== PROBLEM DETAILS ==
From the records below, state how many lines include the word "using", giving only that number.

=== EXCERPTED RECORDS ===

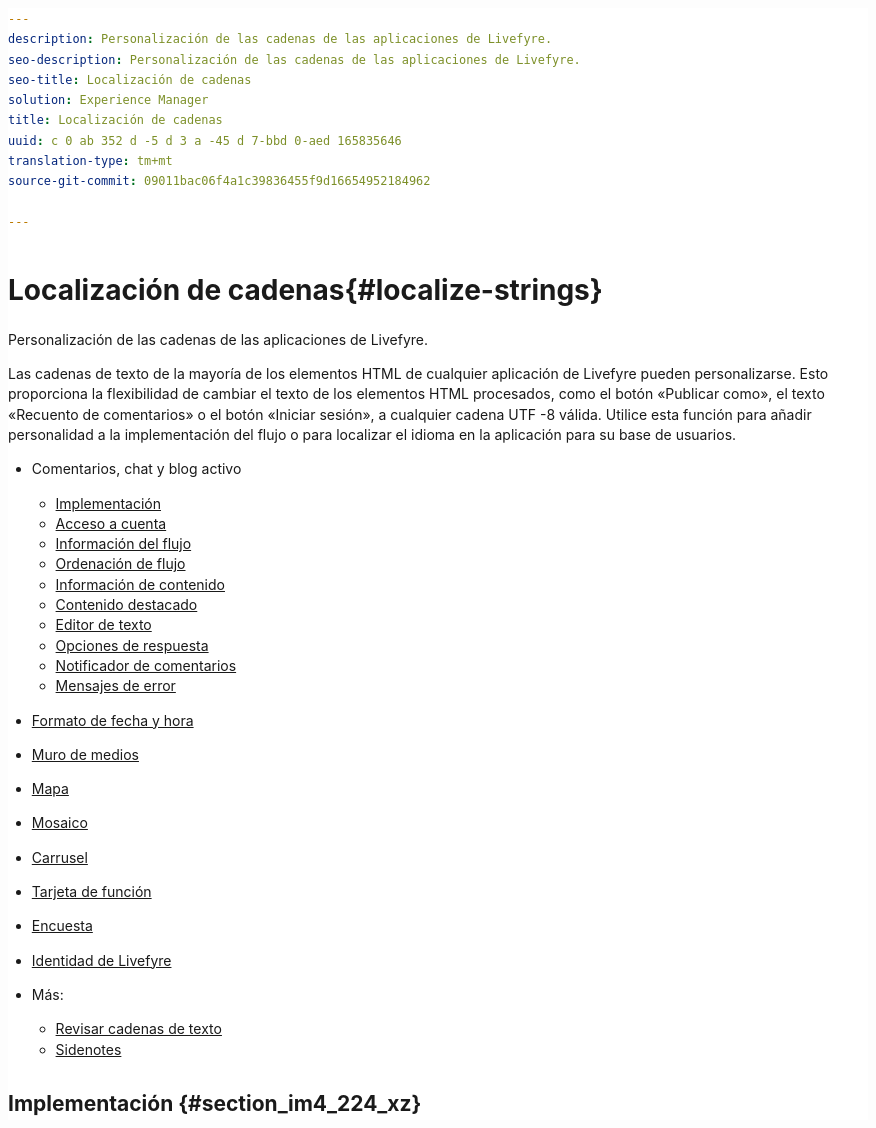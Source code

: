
 ```yaml
---
description: Personalización de las cadenas de las aplicaciones de Livefyre.
seo-description: Personalización de las cadenas de las aplicaciones de Livefyre.
seo-title: Localización de cadenas
solution: Experience Manager
title: Localización de cadenas
uuid: c 0 ab 352 d -5 d 3 a -45 d 7-bbd 0-aed 165835646
translation-type: tm+mt
source-git-commit: 09011bac06f4a1c39836455f9d16654952184962

---
```



# Localización de cadenas{#localize-strings}

Personalización de las cadenas de las aplicaciones de Livefyre.

Las cadenas de texto de la mayoría de los elementos HTML de cualquier aplicación de Livefyre pueden personalizarse. Esto proporciona la flexibilidad de cambiar el texto de los elementos HTML procesados, como el botón «Publicar como», el texto «Recuento de comentarios» o el botón «Iniciar sesión», a cualquier cadena UTF -8 válida. Utilice esta función para añadir personalidad a la implementación del flujo o para localizar el idioma en la aplicación para su base de usuarios.

* Comentarios, chat y blog activo

   * [Implementación](#c-localize-strings/section_im4_224_xz)
   * [Acceso a cuenta](#c-localize-strings/section_cm3_d24_xz)
   * [Información del flujo](#c-localize-strings/section_wx1_c24_xz)
   * [Ordenación de flujo](#c-localize-strings/section_ih2_124_xz)
   * [Información de contenido](#c-localize-strings/section_llv_yd4_xz)
   * [Contenido destacado](#c-localize-strings/section_gmw_vd4_xz)
   * [Editor de texto](#c-localize-strings/section_ky5_td4_xz)
   * [Opciones de respuesta](#c-localize-strings/section_zvt_qd4_xz)
   * [Notificador de comentarios](#c-localize-strings/section_qqt_pd4_xz)
   * [Mensajes de error](#c-localize-strings/section_omz_jxn_xz)

* [Formato de fecha y hora](#c-localize-strings/section_yz4_g5n_xz)
* [Muro de medios](#c-localize-strings/section_vwt_d5n_xz)
* [Mapa](#c-localize-strings/section_fxv_c5n_xz)
* [Mosaico](#c-localize-strings/section_e2s_b5n_xz)
* [Carrusel](#c-localize-strings/section_l2z_hkn_xz)
* [Tarjeta de función](#c-localize-strings/section_mw2_hkn_xz)
* [Encuesta](#c-localize-strings/section_pdg_fwh_xz)
* [Identidad de Livefyre](#c-localize-strings/section_zc3_xvh_xz)
* Más:
   * [Revisar cadenas de texto](/help/using/c-settings-other/c-translation-sets/c-review-text-strings.md#c_review_text_strings)
   * [Sidenotes](/help/using/c-settings-other/c-translation-sets/c-sidenotes-text-strings.md#c_sidenotes_text_strings)

## Implementación {#section_im4_224_xz}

===

== THE ANSWER ==
2